High miR-718 Suppresses Phosphatase and Tensin Homolog (PTEN) Expression and Correlates to Unfavorable Prognosis in Gastric Cancer

Background: Phosphatase and tensin homolog (PTEN) is a kind of phosphatase which has been demonstrated to suppress progression of gastric cancer. Many micro-RNAs (miRNAs), such as miR-106b, miR-93, and miR-200c, could inhibit expression of PTEN in cell lines; and many miRNAs including miR-21, miR-22, miR-18a, and miR-222 are related to the progression and prognosis of gastric cancer. However, among these miRNAs, the clinical significance of miR-718 has not yet been elucidated. Material/Methods: The expression of PTEN and miR-718 in 141 gastric cancer tissues were detected by immunohistochemistry and quantitative real-time PCR respectively. The correlation between PTEN, miR-718, and the clinicopathological factors was analyzed by chi(2) test. The prognostic significance of PTEN and miR-718 was evaluated by univariate and multivariate analysis. Luciferase reporter assay was performed to evaluate the regulation of PTEN by miR-718. The effect of miR-718 on gastric cancer proliferation and invasion was investigated by MTT assay and Transwell assay. Results: Low expression of PTEN and high expression of miR-718 were both significantly associated with unfavorable prognosis, and both were identified as biomarkers predicting poorer prognosis of patients with gastric cancer.
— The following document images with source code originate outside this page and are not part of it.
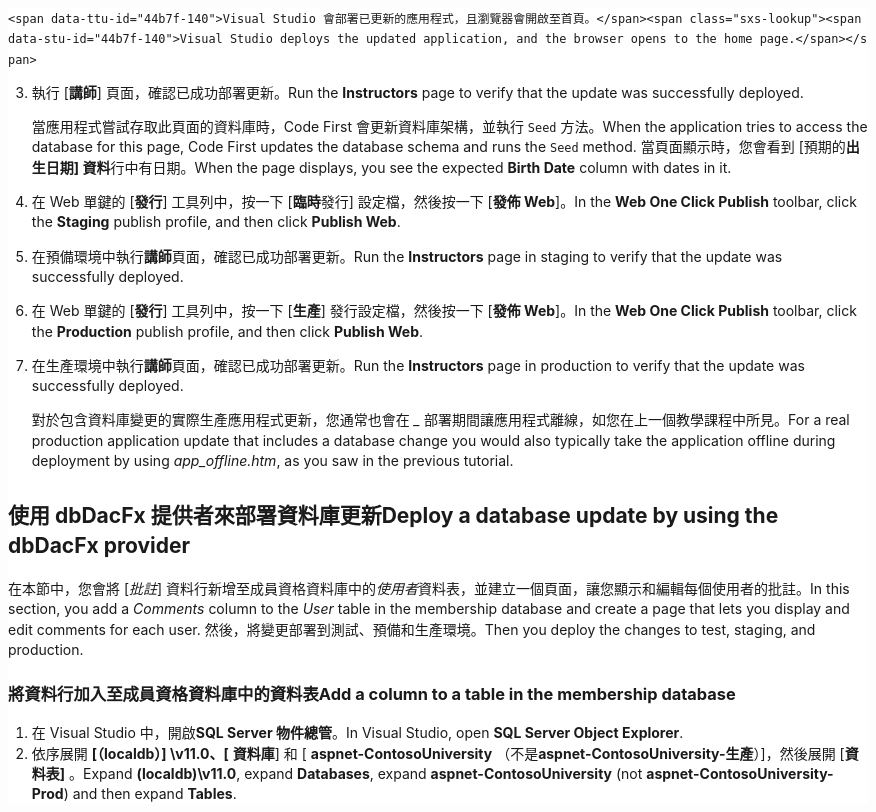     <span data-ttu-id="44b7f-140">Visual Studio 會部署已更新的應用程式，且瀏覽器會開啟至首頁。</span><span class="sxs-lookup"><span data-stu-id="44b7f-140">Visual Studio deploys the updated application, and the browser opens to the home page.</span></span>
3. <span data-ttu-id="44b7f-141">執行 [**講師**] 頁面，確認已成功部署更新。</span><span class="sxs-lookup"><span data-stu-id="44b7f-141">Run the **Instructors** page to verify that the update was successfully deployed.</span></span>

    <span data-ttu-id="44b7f-142">當應用程式嘗試存取此頁面的資料庫時，Code First 會更新資料庫架構，並執行 `Seed` 方法。</span><span class="sxs-lookup"><span data-stu-id="44b7f-142">When the application tries to access the database for this page, Code First updates the database schema and runs the `Seed` method.</span></span> <span data-ttu-id="44b7f-143">當頁面顯示時，您會看到 [預期的**出生日期] 資料**行中有日期。</span><span class="sxs-lookup"><span data-stu-id="44b7f-143">When the page displays, you see the expected **Birth Date** column with dates in it.</span></span>
4. <span data-ttu-id="44b7f-144">在 Web 單鍵的 [**發行**] 工具列中，按一下 [**臨時**發行] 設定檔，然後按一下 [**發佈 Web**]。</span><span class="sxs-lookup"><span data-stu-id="44b7f-144">In the **Web One Click Publish** toolbar, click the **Staging** publish profile, and then click **Publish Web**.</span></span>
5. <span data-ttu-id="44b7f-145">在預備環境中執行**講師**頁面，確認已成功部署更新。</span><span class="sxs-lookup"><span data-stu-id="44b7f-145">Run the **Instructors** page in staging to verify that the update was successfully deployed.</span></span>
6. <span data-ttu-id="44b7f-146">在 Web 單鍵的 [**發行**] 工具列中，按一下 [**生產**] 發行設定檔，然後按一下 [**發佈 Web**]。</span><span class="sxs-lookup"><span data-stu-id="44b7f-146">In the **Web One Click Publish** toolbar, click the **Production** publish profile, and then click **Publish Web**.</span></span>
7. <span data-ttu-id="44b7f-147">在生產環境中執行**講師**頁面，確認已成功部署更新。</span><span class="sxs-lookup"><span data-stu-id="44b7f-147">Run the **Instructors** page in production to verify that the update was successfully deployed.</span></span>

    <span data-ttu-id="44b7f-148">對於包含資料庫變更的實際生產應用程式更新，您通常也會在 *\_* 部署期間讓應用程式離線，如您在上一個教學課程中所見。</span><span class="sxs-lookup"><span data-stu-id="44b7f-148">For a real production application update that includes a database change you would also typically take the application offline during deployment by using *app\_offline.htm*, as you saw in the previous tutorial.</span></span>

## <a name="deploy-a-database-update-by-using-the-dbdacfx-provider"></a><span data-ttu-id="44b7f-149">使用 dbDacFx 提供者來部署資料庫更新</span><span class="sxs-lookup"><span data-stu-id="44b7f-149">Deploy a database update by using the dbDacFx provider</span></span>

<span data-ttu-id="44b7f-150">在本節中，您會將 [*批註*] 資料行新增至成員資格資料庫中的*使用者*資料表，並建立一個頁面，讓您顯示和編輯每個使用者的批註。</span><span class="sxs-lookup"><span data-stu-id="44b7f-150">In this section, you add a *Comments* column to the *User* table in the membership database and create a page that lets you display and edit comments for each user.</span></span> <span data-ttu-id="44b7f-151">然後，將變更部署到測試、預備和生產環境。</span><span class="sxs-lookup"><span data-stu-id="44b7f-151">Then you deploy the changes to test, staging, and production.</span></span>

### <a name="add-a-column-to-a-table-in-the-membership-database"></a><span data-ttu-id="44b7f-152">將資料行加入至成員資格資料庫中的資料表</span><span class="sxs-lookup"><span data-stu-id="44b7f-152">Add a column to a table in the membership database</span></span>

1. <span data-ttu-id="44b7f-153">在 Visual Studio 中，開啟**SQL Server 物件總管**。</span><span class="sxs-lookup"><span data-stu-id="44b7f-153">In Visual Studio, open **SQL Server Object Explorer**.</span></span>
2. <span data-ttu-id="44b7f-154">依序展開 **[（localdb）] \v11.0、[** **資料庫**] 和 [ **aspnet-ContosoUniversity** （不是**aspnet-ContosoUniversity-生產**）]，然後展開 [**資料表]** 。</span><span class="sxs-lookup"><span data-stu-id="44b7f-154">Expand **(localdb)\v11.0**, expand **Databases**, expand **aspnet-ContosoUniversity** (not **aspnet-ContosoUniversity-Prod**) and then expand **Tables**.</span></span>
Increased miR-718 expression could decrease PTEN expression, thus enhancing phosphatidylinositide 3-kinases/protein kinase B (PI3K/Akt) signaling. Moreover, the abilities of proliferation and invasion of gastric cells transfected with miR-718 were promoted significantly compared with those transfected with control miRNA. Conclusions: Low expression of PTEN and increased expression of miR-718 in gastric cancer tissues were both independent unfavorable prognostic factors of gastric cancer. Upregulation of miR-718 could increase PI3K/Akt signaling by directly downregulating PTEN, thus promoting the proliferation and invasion of gastric cancer cells.